Report how many lines below include the string "在woniunote包目录下执行". Please keep the reply to that number.

** TASK INPUT follows **

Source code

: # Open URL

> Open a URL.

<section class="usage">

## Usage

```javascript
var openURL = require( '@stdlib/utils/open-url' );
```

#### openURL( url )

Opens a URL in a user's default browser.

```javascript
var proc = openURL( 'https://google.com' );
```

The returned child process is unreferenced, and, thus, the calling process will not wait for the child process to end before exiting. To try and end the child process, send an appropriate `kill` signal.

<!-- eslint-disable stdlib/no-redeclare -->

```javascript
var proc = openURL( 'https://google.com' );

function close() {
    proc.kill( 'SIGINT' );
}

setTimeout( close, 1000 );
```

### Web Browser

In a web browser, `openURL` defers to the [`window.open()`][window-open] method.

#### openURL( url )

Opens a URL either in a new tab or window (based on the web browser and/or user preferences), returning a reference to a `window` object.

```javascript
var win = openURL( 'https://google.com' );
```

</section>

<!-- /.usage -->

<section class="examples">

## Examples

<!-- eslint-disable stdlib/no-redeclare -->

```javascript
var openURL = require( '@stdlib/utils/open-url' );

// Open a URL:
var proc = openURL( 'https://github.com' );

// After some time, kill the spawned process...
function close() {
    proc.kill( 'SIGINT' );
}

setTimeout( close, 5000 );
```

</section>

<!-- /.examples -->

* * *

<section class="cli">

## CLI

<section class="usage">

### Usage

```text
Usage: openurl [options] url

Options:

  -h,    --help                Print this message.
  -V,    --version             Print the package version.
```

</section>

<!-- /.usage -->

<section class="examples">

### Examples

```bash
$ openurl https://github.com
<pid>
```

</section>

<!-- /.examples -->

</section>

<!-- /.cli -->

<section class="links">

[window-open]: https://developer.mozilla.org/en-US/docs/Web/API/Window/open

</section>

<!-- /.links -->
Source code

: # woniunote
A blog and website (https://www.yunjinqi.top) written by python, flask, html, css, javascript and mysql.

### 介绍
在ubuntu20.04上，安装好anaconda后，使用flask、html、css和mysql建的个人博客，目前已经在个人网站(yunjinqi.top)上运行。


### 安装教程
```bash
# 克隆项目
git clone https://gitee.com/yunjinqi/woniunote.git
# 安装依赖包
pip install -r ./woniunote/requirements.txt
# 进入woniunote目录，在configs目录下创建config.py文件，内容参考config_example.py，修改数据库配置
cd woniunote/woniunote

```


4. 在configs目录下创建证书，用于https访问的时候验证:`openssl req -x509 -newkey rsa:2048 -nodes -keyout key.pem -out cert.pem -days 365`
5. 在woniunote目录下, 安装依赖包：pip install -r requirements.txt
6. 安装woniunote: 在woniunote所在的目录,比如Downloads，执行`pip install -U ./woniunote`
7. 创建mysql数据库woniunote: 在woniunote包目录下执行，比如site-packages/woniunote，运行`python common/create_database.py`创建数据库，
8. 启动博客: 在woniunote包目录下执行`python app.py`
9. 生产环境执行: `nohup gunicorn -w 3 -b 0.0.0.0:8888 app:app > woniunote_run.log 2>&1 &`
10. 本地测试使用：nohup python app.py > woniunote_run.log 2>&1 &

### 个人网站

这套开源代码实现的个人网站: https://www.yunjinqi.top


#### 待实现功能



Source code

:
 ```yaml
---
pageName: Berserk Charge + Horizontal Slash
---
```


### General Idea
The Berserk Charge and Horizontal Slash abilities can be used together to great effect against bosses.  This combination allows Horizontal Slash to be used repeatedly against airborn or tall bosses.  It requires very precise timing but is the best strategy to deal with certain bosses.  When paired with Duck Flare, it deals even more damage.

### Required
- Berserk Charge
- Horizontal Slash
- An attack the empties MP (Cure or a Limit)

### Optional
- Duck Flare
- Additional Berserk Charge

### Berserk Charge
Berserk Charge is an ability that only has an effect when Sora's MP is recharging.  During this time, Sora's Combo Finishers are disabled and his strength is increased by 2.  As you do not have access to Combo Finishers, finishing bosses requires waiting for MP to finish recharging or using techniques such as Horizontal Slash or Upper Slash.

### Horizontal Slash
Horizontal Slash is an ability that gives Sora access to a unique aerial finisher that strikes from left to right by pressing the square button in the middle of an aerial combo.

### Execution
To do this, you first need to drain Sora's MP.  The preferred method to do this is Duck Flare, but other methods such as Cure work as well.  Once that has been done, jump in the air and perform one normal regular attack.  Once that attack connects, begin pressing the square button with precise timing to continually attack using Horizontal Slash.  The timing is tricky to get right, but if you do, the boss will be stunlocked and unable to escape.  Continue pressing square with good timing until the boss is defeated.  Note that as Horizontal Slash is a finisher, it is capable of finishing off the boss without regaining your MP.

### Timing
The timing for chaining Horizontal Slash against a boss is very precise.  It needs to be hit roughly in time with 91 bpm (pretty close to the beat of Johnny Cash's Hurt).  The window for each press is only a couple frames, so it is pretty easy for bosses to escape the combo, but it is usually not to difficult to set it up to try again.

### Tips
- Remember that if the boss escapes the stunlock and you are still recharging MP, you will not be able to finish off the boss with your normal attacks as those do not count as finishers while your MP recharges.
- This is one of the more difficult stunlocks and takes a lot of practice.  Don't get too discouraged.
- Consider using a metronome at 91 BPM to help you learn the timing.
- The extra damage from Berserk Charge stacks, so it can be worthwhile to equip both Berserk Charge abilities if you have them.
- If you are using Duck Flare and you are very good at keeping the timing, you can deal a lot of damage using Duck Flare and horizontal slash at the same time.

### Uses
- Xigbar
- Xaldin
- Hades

** End of TASK INPUT **

ANSWER BOX:
2